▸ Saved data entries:
[Start of section]
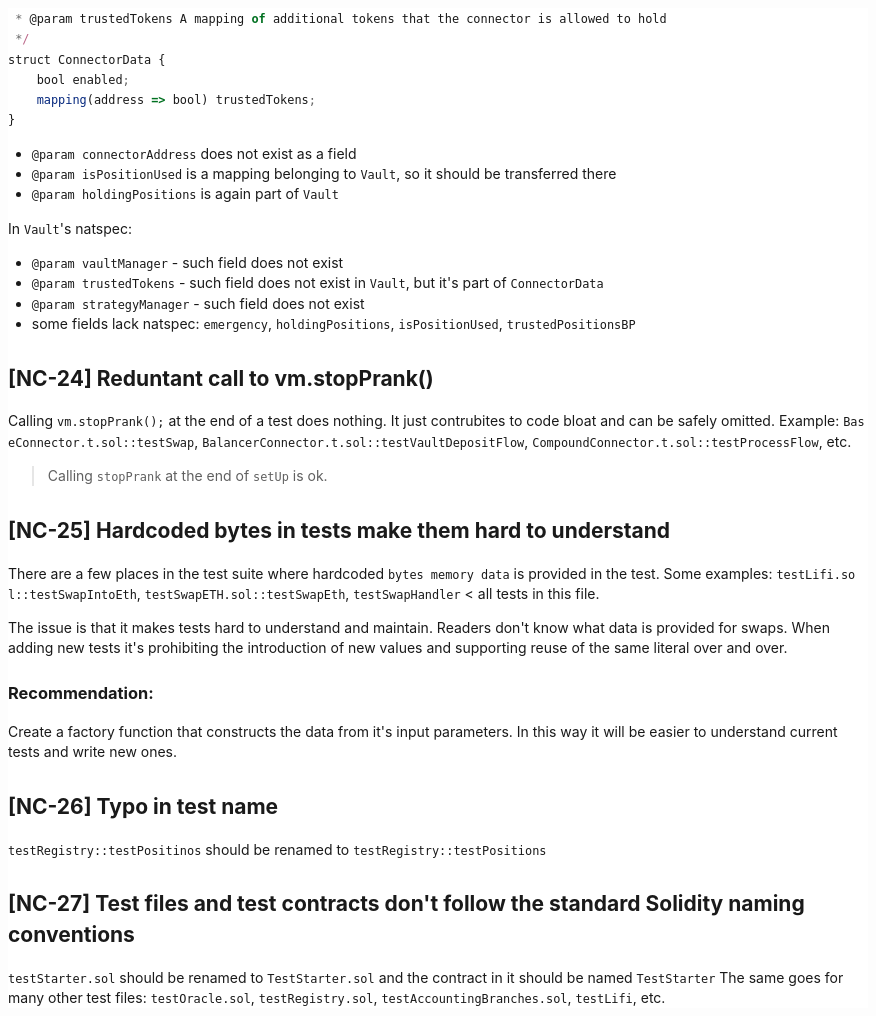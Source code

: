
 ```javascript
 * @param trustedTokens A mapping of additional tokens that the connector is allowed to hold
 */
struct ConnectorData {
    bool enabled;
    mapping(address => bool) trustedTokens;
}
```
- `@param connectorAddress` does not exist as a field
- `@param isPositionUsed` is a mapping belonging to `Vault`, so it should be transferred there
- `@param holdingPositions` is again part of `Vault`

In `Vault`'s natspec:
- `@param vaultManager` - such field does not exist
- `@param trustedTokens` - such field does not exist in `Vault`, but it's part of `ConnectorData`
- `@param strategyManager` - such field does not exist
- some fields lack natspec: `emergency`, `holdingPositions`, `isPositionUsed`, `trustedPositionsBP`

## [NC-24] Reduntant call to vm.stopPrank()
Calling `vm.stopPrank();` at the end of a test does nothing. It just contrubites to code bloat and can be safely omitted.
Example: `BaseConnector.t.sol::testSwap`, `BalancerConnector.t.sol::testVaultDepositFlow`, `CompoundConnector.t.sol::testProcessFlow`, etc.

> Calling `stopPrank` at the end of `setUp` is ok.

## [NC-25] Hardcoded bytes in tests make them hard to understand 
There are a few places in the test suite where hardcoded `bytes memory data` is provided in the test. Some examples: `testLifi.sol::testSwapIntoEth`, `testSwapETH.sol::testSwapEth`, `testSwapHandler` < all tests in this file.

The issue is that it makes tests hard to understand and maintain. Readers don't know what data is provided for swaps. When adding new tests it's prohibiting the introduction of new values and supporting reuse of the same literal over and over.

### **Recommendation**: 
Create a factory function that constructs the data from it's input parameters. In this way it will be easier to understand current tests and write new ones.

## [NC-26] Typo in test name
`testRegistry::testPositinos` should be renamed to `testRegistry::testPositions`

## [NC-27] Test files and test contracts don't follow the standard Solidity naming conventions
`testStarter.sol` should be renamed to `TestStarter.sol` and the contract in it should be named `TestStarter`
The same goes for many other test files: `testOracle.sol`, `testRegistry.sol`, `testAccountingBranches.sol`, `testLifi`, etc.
[End of section]
▸ Task objective:
Read the entries and select each line where the word "bool" is found.

▸ Response:
    bool enabled;
    mapping(address => bool) trustedTokens;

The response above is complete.